Lal Singh, Inchauli police station in-charge
in Meerut: “No Pakistani flag was hoisted,
no anti-India slogan was raised..”
There is a concerted attack on the life, honour and property of Muslims, on their history and culture, on their monuments and places of worships. As Hindutva foot soldiers abuse and slander, beat and brutalise Muslims (and, of late, Christians), a more subtle attack is underway on an ideological plane.
The most visible signs of Muslim faith and worship - mosques - and that of the teaching of Islam -madrasahs - are under heaviest attack by the Sangh and its hired hatchetmen (and women) in the media. Nothing concrete is available with the government at the Centre to enable it to indict madrasahs, but a campaign against "some madrasahs" goes on for allegedly harbouring anti-nationals.
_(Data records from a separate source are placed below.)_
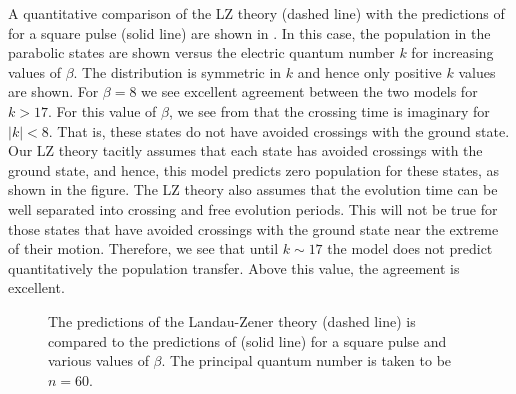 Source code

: A quantitative comparison of the LZ theory (dashed line) with the predictions
of  for a square pulse (solid line) are shown in .
In this case, the population in the parabolic states are shown versus
the electric quantum number $k$ for increasing values of $\beta$. 
The distribution is symmetric in $k$ and hence only positive $k$ values are
shown.  For $\beta=8$ we see excellent agreement between the two models for $k
>17$.  For this value of $\beta$, we see from  that the crossing time
is imaginary for $\left| k \right| < 8$.  That is, these states do not have
avoided crossings with the ground state.  Our LZ theory tacitly assumes that each
state has avoided crossings with the ground state, and hence, this model
predicts zero population for these states, as shown in the figure. The LZ
theory also assumes that the evolution time can be well separated into
crossing and free evolution periods.  This will not be true for those states
that have avoided crossings with the ground state near the extreme of their
motion.  Therefore, we see that  until $k \sim 17$ the model does not predict
quantitatively the population transfer.  Above this value, the agreement is
excellent.

\begin{figure}[tbp]
\bigskip
{} {The
predictions of the Landau-Zener theory (dashed line) is compared to the
predictions of  (solid line) for a square pulse and various
values of $\beta$. The principal quantum number is taken to be $n=60$.
\label{poplz}}
\end{figure}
When you ask exactly which madrasah is the government talking about, you don’t get any concrete reply. Over the last few years, all madrasahs and all mosques have been brought under a cloud of suspicion. In that period major madrasahs like Darul Uloom Deoband in Saharanpur district of Uttar Pradesh, and Nadwatul Ulema in Lucknow have been raided by the police without any concrete evidence coming out of the raid. Madrasahs as far away as in Bhatkal in Karnataka, Kishanganj in Bihar, bordering Bangladesh and Chandanbara in East Champaran district of Bihar, on Nepal border have been falsely accused by motivated Sanghis, without a shred of evidence.
We have gone from one end of the country to another looking for evidence against madrasahs thus accused by the Sangh and its media hatchetmen and not found even a single chargesheet against anyone of them. Still the media rumour mill is busy overtime churning out cock and bull stories.
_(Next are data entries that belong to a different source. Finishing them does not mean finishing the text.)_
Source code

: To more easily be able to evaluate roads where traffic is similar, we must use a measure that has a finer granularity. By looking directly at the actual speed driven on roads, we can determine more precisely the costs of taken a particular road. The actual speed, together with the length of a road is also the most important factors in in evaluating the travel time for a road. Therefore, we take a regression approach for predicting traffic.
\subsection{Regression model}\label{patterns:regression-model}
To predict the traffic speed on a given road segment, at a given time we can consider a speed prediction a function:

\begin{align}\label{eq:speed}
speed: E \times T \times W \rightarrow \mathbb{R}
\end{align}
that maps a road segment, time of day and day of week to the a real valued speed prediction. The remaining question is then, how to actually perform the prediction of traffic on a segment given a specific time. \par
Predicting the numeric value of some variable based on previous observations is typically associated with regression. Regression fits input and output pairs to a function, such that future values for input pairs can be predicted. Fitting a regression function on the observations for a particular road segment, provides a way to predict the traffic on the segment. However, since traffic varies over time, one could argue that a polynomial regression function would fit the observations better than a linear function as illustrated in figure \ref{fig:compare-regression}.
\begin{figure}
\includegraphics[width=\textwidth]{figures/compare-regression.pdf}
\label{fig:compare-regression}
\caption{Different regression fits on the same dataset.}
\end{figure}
As there is no substance in such stories, the clever Sanghi reporter invariably attributes it to "intelligence sources". Now, how many of us have access to these mysterious intelligence sources to really verify the report. However, when we go out and talk to local people, the local police and higher police officials in district and state headquarters, it invariably turns out that the intelligence sources the reporter is talking about are the figment of his or her own feverish imagination.
A recent example was a scary report in The Pioneer about ISI and madrasa (the two are synonymous for the Sanghi scribe) activity in Manipur. The report also talked about a lot of money coming in from abroad to a certain association of Moulvis (teachers of madrasahs). When we investigated the case we did not find any association of that description in entire Manipur. There was no such association in the past either. All the details of the story turned out to be false and manufactured by the reporter himself. The Inspector General of Police said the story was false and had nothing to do with reality. We carried the true story in one of our recent issues.
The trend does not seem to end. Last year India Today carried a big story menacingly titled "Corridor of Doubt". It was about districts of Eastern Uttar Pradesh adjoining Nepal border. With its suggestive pictures, innuendo-laden captions and journalistic sleight of hand it tried to create the impression that there were too many Muslims, mosques and madrasahs on the border. Hence there must be some ISI activity and Islamic subversion afoot. This was the impression that the story created, but if one read the text, it was all gas. There was nothing to substantiate the mischievous insinuation.
When we carried an analysis of this bogus story, India Today was incensed. We got a long letter from senior staffer Farzand Ahmad who had ostensibly "written" the story. Of course, we did reply to their reply. The irony of it is that Farzand Ahmad himself comes from a similar area described as the "Corridor of Doubt" in the India Today story.
The latest example of false, anti-madrasah, anti-Muslim writing was regarding a madrasah in a village called Bisola in Meerut district that appeared in The Times of India of August 17 and The Pinoeer of August 19 in their New Delhi editions. When we investigated this story it came out to be untrue. We carry the story on page 3.
All this leaves us with the questions: For how long will India’s press go on spreading canards against Muslims on orders from the Sangh? Will it ever stop? What does it take to stop it? Is there any way out of this vicious cycle in which sections of the media have been caught? We have no answers at present. Kindly let us know if you have any.